The final layer of dye on the ends of the yarn includes a touch of black to give it depth and to match the points of the cat. Once this layer of dye has been added, the yarn is steam finished so that the colour will not bleed.
However, the process is not complete! While the dye is applied, the yarn still needs to be washed to remove any possible excess dye and to return it to a neutral Ph so that the yarn will not degrade. The water in Calgary where our studio is located is mineral rich, and some dye can bind to those minerals, which means that occasionally a trace of colour will wash out the first time the yarn is washed (again, because once the dye has bonded to the minerals in the water, it will not bind to the yarn). This might seem annoying to some, but it is actually an advantage with this colourway and many others! The mineral content of our water comes from the Rocky Mountains, and our water supply is drawn from the Elbow and Bow rivers which originate in the mountains as glacial runoff. Thanks to being filtered through the rocks of the mountains as well as the prairie soil at the foot of the mountains, it picks up a wide range of minerals which affect the shades of our colourways, giving them additional warmth. Siamese Cat is actually very grey-toned if dyed using distilled water; its warmth and richness comes out thanks to the minerals in our water that act to alter our dyes and mordant the fibre at the same time.

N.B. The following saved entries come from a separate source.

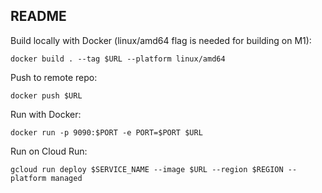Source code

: README
-------------
Build locally with Docker (linux/amd64 flag is needed for building on M1):
```
docker build . --tag $URL --platform linux/amd64
```

Push to remote repo:
```
docker push $URL
```

Run with Docker:
```
docker run -p 9090:$PORT -e PORT=$PORT $URL
```

Run on Cloud Run:
```
gcloud run deploy $SERVICE_NAME --image $URL --region $REGION --platform managed
```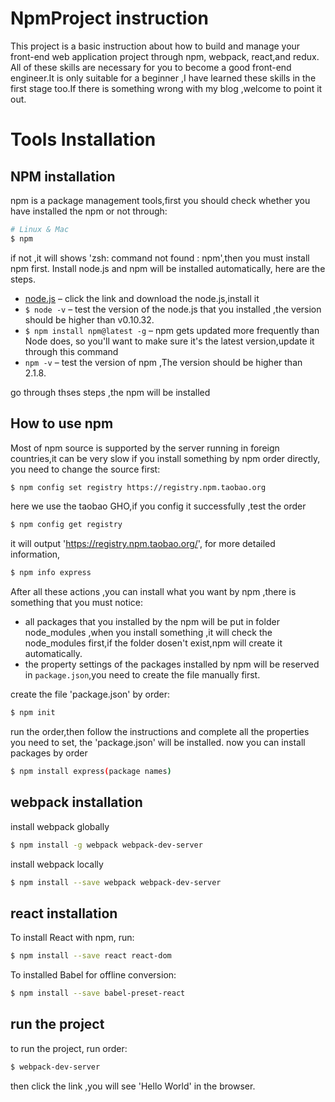 # NpmProject instruction

This project is a basic instruction about how to build and manage your front-end web application project through npm, webpack, react,and redux. All of these skills are necessary for you to become a good front-end engineer.It is only suitable for a beginner ,I have learned these skills in the first stage too.If there is something wrong with my blog ,welcome to point it out.

# Tools Installation 

## NPM installation

npm is a package management tools,first you should check whether you have installed the npm or not through:

```bash
# Linux & Mac
$ npm 
```

if not ,it will shows  'zsh: command not found : npm',then you must install npm first.
Install node.js and npm will be installed automatically, here are the steps.

- <a href="https://nodejs.org/en/download/">node.js</a> – click the link and download the node.js,install it
- `$ node -v` – test the version of the node.js that you installed ,the version should be higher than v0.10.32.
- `$ npm install npm@latest -g` – npm gets updated more frequently than Node does, so you'll want to make sure it's the latest version,update it through this command
- `npm -v` – test the version of npm ,The version should be higher than 2.1.8.

go through thses steps ,the npm will be installed

## How to use npm

Most of npm source is supported by the server running in foreign countries,it can be very slow if you install something by npm order directly, you need to change the source first:
 
```bash
$ npm config set registry https://registry.npm.taobao.org
```
here we use the taobao GHO,if you config it successfully ,test the order

```bash
$ npm config get registry
```

it will output 'https://registry.npm.taobao.org/', for more detailed information,

```bash
$ npm info express
```

After all these actions ,you can install what you want by npm ,there is something that you must notice:

- all packages that you installed by the npm will be put in folder node_modules ,when you install something ,it will check the node_modules first,if the folder dosen't exist,npm will create it automatically.
- the property settings of the packages installed by npm will be reserved in `package.json`,you need to create the file manually first.

create the file 'package.json' by order:

```bash
$ npm init
```

run the order,then follow the instructions and complete all the properties you need to set, the 'package.json' will be installed.
now you can install packages by order

```bash
$ npm install express(package names)
```

## webpack installation

install webpack globally

```bash
$ npm install -g webpack webpack-dev-server
```

install webpack locally

```bash
$ npm install --save webpack webpack-dev-server
```

## react installation

To install React with npm, run:

```bash
$ npm install --save react react-dom 
```

To installed Babel for offline conversion:

```bash
$ npm install --save babel-preset-react
```

## run the project

to run the project, run order:

```bash
$ webpack-dev-server
```

then click the link <a href="127.0.0.1:8080"></a>,you will see 'Hello World' in the browser.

Once the yarn has been washed and rinsed, we lay it flat on racks to air dry, allowing the fibres of the yarn to relax and return to their natural state (much like a sleeping kitten!). Yarn that is hung up wet to dry will get stretched out due to the weight of the water in the yarn, so we prefer to lay it flat to prevent that from happening. Another benefit of this method of drying is that there are no surprises the first time it is washed – sometimes yarn that has been hung to dry will bulk (fluff) significantly on the first washing and can give the knitter or crocheter an unexpected result.
Once the yarn is dried, we finish each skein by removing unneeded skein ties and labelling as you see above. You may notice that it looks pretty different from the skeins in the previous progress photos, but due to the oxidation which occurs once the skeins have dried, the colours darken; once the yarn is out of the pot and sits for a while it takes on its final hue.
This same technique is used on other colourways, including Glacier, Kimono, Frost Flower, and Pretty as a Peacock. It provides a luminous effect to the end product thanks to the many layers of dye that allow the natural yarn to glow through them.